Implemented opcodes:

Opcode	Name	Result
`0`	`ADD`	`OP_A + OP_B`
`1`	`SUB`	`OP_A - OP_B`
`2`	`MUL_LO`	low 32 bits of unsigned `OP_A * OP_B`; high word in `RESULT_HI`
`3`	`MAC_S16`	signed low-16 multiply plus signed `ACC`
`4`	`DOT4_S8`	four packed signed INT8 products plus signed `ACC`
`5`	`MAX_U32`	unsigned max
`6`	`MIN_U32`	unsigned min
`7`	`DOT8_S4`	eight packed signed INT4 products plus signed `ACC`
`8`	`GEMM_S8`	bounded scratchpad INT8 GEMM tile, signed int32 output

Status bits:

Bit	Name	Meaning
`0`	`busy`	Command is executing
`1`	`done`	Command completed; also drives `irq_npu`
`2`	`error`	Unsupported opcode was rejected

Write CTRL_STATUS[1] to clear done and error. Operands are latched when start is accepted; software should not rely on mid-command register writes affecting the in-flight operation.

Scratchpad GEMM prototype

GEMM_S8 is a concrete tile prototype, not a tensor subsystem. Software stages row-major signed INT8 A and B matrices into a 64-byte MMIO scratchpad and programs a bounded command. The datapath performs one signed INT8 multiply accumulate per cycle and writes row-major signed int32 C results back into the scratchpad.
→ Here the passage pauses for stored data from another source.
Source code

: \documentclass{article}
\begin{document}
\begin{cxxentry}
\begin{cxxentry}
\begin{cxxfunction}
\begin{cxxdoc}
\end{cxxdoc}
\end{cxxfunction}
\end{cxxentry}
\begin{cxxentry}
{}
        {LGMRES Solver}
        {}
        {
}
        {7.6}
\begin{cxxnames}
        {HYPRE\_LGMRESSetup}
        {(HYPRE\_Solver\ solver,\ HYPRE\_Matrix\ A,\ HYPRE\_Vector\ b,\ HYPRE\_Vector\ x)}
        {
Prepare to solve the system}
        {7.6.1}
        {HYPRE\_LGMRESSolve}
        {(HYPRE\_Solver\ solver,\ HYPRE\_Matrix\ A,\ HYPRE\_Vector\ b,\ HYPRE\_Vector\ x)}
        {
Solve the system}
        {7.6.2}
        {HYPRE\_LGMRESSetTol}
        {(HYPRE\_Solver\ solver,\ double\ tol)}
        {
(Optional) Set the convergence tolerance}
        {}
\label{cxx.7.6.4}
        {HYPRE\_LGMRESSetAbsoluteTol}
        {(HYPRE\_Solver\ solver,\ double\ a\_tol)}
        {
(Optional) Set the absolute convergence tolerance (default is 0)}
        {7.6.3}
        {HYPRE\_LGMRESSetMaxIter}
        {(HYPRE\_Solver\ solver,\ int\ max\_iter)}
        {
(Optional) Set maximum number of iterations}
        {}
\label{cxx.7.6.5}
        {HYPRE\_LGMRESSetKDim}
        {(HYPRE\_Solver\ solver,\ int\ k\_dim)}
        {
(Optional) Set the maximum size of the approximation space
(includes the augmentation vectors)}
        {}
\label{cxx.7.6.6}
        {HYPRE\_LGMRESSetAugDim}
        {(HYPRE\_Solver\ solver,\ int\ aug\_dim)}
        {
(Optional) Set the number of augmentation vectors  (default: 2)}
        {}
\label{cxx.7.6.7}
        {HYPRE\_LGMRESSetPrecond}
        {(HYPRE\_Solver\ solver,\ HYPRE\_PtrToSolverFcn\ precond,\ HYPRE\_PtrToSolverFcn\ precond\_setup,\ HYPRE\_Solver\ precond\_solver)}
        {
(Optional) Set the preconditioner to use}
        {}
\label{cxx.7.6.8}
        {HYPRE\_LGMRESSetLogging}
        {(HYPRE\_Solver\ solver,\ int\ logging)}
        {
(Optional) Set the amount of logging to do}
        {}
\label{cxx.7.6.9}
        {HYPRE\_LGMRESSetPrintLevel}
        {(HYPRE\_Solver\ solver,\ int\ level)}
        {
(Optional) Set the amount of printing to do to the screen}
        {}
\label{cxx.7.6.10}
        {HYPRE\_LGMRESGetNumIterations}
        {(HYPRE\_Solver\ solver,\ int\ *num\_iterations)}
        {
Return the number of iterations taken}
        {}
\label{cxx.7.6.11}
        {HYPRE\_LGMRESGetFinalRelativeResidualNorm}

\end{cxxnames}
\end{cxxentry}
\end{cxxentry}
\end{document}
The current RTL bounds are M <= 3, N <= 3, K <= 7, further limited by the 64-byte scratchpad footprint.

Additional registers:

Offset	Name	Fields
`0x20`	`GEMM_CFG`	`M[1:0]`, `N[9:8]`, `K[18:16]`
`0x24`	`GEMM_BASE`	byte bases: `A[5:0]`, `B[13:8]`, `C[21:16]`
`0x28`	`GEMM_STRIDE`	byte strides: `A[3:0]`, `B[11:8]`, `C[19:16]`
`0x2c`	`PERF_UNSUPPORTED_OPS`	unsupported opcode/configuration counter
`0x30`	`CMD_PARAM`	bit 0 selects descriptor-submission mode
`0x40`	`DESC_BASE`	descriptor ring base; must be 32-bit aligned
`0x44`	`DESC_HEAD`	software producer index, 3 bits
`0x48`	`DESC_TAIL`	hardware/software consumer index, 3 bits
`0x4c`	`DESC_STATUS`	descriptor status bits plus error index in bits `[11:9]`
`0x50`	`PERF_CYCLES`	cycles spent in active state
`0x54`	`PERF_MACS`	signed INT8 MAC operations issued
`0x58`	`PERF_OPS`	accepted operation counter
`0x5c`	`PERF_ERRORS`	rejected commands/configurations; write bit 0 to clear all perf counters
`0x60`	`DESC_TIMEOUT_COUNT`	cycles spent in the active descriptor engine
`0x64`	`DESC_BYTES_READ`	descriptor plus tensor-stream bytes accepted by the NPU read path
`0x68`	`DESC_BYTES_WRITTEN`	descriptor writeback bytes accepted by the NPU write path; always zero until writeback exists
`0x6c`	`DESC_READ_BEATS`	descriptor plus tensor-stream read beats accepted
`0x70`	`DESC_WRITE_BEATS`	descriptor writeback beats accepted; always zero until writeback exists
`0x80`-`0xbc`	`SCRATCH[0..15]`	16 little-endian 32-bit scratchpad words

For row-major A[M][K], B[K][N], and C[M][N], use A_STRIDE = K, B_STRIDE = N, and C_STRIDE = 4*N. C_BASE must be word-aligned. Invalid dimensions or scratchpad addresses complete with CTRL_STATUS.done|error set and increment PERF_ERRORS.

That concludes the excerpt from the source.